At the start of Defendant's guilty plea hearing, the trial court was told that the parties had agreed to a joint sentencing recommendation. The trial court then informed Defendant that the recommendation would not be binding on the court, and that the court could impose any of the penalties listed in the sexual battery statute. Following the State's recitation of the factual bases of the offenses, the trial court was presented with the joint sentencing recommendation wherein the State and Defendant agreed to a recommended sentence of five years at hard labor in Docket Number 5887-06 and ten years at hard labor in Docket Number 12247-06, for a total of fifteen years, to run concurrently with the twenty-two year sentence he had already received in Cameron Parish. The joint sentencing recommendation had been approved by the District Attorney's Offices of both Calcasieu and Cameron Parishes, as well as by the families of the boys involved in the charges.

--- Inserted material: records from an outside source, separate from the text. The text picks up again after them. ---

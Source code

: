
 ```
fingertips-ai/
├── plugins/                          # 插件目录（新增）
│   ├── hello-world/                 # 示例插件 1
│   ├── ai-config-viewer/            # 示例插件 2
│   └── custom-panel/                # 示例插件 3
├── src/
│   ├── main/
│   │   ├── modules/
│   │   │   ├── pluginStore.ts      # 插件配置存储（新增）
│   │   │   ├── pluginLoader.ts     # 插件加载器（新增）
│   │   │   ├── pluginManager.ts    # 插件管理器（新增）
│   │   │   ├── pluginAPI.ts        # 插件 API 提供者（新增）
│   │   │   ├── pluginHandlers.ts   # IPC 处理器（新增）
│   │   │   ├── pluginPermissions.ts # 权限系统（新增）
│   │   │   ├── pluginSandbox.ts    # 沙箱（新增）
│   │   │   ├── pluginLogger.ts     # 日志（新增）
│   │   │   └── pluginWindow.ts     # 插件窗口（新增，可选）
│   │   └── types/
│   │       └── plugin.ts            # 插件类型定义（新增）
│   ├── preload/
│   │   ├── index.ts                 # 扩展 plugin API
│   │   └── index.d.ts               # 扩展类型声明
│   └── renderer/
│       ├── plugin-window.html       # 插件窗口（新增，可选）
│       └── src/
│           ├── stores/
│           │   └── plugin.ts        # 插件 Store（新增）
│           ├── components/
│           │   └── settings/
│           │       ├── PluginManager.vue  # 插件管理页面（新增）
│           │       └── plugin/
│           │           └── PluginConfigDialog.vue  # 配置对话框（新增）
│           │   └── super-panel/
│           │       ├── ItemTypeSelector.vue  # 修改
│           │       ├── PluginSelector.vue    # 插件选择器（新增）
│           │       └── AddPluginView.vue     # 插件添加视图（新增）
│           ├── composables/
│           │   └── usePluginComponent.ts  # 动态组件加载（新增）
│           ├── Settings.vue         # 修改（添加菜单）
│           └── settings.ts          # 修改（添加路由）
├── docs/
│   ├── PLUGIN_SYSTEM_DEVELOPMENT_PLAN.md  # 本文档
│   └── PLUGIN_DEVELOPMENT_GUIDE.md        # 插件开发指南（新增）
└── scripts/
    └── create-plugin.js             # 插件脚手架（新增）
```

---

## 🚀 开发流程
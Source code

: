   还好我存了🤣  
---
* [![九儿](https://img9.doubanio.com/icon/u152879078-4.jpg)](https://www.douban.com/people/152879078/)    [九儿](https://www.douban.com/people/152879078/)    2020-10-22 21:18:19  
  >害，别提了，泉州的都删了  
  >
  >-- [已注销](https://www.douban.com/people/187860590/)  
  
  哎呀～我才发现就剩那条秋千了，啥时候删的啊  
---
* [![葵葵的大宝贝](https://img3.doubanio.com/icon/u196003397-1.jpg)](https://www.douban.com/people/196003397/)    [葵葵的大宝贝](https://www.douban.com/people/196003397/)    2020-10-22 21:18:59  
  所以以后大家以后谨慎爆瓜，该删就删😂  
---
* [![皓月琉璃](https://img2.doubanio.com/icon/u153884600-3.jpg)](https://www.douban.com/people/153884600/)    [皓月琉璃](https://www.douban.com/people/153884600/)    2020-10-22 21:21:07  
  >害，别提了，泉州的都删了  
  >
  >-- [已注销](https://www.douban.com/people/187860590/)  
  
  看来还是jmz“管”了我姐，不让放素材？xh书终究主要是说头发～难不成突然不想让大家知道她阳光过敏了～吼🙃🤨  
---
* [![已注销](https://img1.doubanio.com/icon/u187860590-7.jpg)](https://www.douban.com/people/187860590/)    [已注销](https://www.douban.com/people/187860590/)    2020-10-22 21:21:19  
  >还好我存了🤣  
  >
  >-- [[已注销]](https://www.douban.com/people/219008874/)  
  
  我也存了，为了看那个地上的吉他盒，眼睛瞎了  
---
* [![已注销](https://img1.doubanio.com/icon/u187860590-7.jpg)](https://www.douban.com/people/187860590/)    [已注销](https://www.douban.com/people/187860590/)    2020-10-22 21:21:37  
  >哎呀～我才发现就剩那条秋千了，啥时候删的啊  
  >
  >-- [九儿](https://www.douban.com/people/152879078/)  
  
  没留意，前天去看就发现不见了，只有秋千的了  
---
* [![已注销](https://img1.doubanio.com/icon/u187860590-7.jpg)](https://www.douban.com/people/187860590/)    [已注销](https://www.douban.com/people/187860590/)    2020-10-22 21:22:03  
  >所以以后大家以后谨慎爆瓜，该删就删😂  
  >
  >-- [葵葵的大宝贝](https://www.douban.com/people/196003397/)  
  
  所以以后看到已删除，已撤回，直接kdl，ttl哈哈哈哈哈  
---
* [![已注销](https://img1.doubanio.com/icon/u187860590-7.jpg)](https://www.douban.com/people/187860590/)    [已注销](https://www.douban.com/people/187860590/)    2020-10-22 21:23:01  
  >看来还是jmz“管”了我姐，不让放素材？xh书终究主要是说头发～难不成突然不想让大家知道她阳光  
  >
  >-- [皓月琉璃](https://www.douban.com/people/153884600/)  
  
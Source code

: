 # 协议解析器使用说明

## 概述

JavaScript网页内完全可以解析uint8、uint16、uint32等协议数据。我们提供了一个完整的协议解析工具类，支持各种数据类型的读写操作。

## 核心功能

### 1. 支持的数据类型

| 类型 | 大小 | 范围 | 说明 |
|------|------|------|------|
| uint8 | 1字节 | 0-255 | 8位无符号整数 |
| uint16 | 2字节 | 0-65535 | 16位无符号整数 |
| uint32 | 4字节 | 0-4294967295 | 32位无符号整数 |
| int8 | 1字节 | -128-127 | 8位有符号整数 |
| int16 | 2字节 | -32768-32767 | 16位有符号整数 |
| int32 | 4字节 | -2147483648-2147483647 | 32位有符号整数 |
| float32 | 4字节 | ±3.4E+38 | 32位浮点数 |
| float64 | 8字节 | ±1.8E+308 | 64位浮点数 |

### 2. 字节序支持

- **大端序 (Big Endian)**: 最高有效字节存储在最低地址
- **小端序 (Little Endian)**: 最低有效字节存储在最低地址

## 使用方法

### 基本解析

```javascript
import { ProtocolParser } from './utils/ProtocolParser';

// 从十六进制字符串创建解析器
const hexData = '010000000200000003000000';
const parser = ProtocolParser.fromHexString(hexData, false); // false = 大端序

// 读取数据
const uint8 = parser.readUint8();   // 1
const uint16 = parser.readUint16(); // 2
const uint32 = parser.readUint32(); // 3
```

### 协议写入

Following the acceptance of Defendant's guilty pleas, the mother of one of the victims testified as to the anguish the victims and their families were experiencing, stating, "So, I'm asking you today to have mercy on them [the victims], not on him, and when you do sentence him make it according to the law, not because of the recommendation, even though we agree to it, because we don't want our children to face him again and go through a trial." *1266 The trial court noted that although the victim's families had initially agreed with the recommendation, it appeared that they no longer felt that the sentence was appropriate. At the conclusion of the hearing, the trial court stated that it would review the matter in greater detail before deciding whether to accept the sentencing recommendation. Formal sentencing was set for hearing a little over one month later.
STANDARD OF REVIEW
This court has set forth the following standard to be used in reviewing excessive sentence claims:
La. Const. art. I, § 20 guarantees that, "[n]o law shall subject any person to cruel or unusual punishment." To constitute an excessive sentence, the reviewing court must find the penalty so grossly disproportionate to the severity of the crime as to shock our sense of justice or that the sentence makes no measurable contribution to acceptable penal goals and is, therefore, nothing more than a needless imposition of pain and suffering. State v. Campbell, 404 So.2d 1205 (La.1981). The trial court has wide discretion in the imposition of sentence within the statutory limits and such sentence shall not be set aside as excessive absent a manifest abuse of discretion. State v. Etienne, 99-192 (La.App. 3 Cir. 10/13/99); 746 So.2d 124, writ denied, 00-0165 (La.6/30/00); 765 So.2d 1067. The relevant question is whether the trial court abused its broad sentencing discretion, not whether another sentence might have been more appropriate. State v. Cook, 95-2784 (La.5/31/96); 674 So.2d 957, cert. denied, 519 U.S. 1043, 117 S.Ct. 615, 136 L.Ed.2d 539 (1996).
State v. Barling, 00-1241, 01-1591, p. 12 (La.App. 3 Cir. 1/31/01), 779 So.2d 1035, 1042-43, writ denied, 01-838 (La.2/1/02), 808 So.2d 331.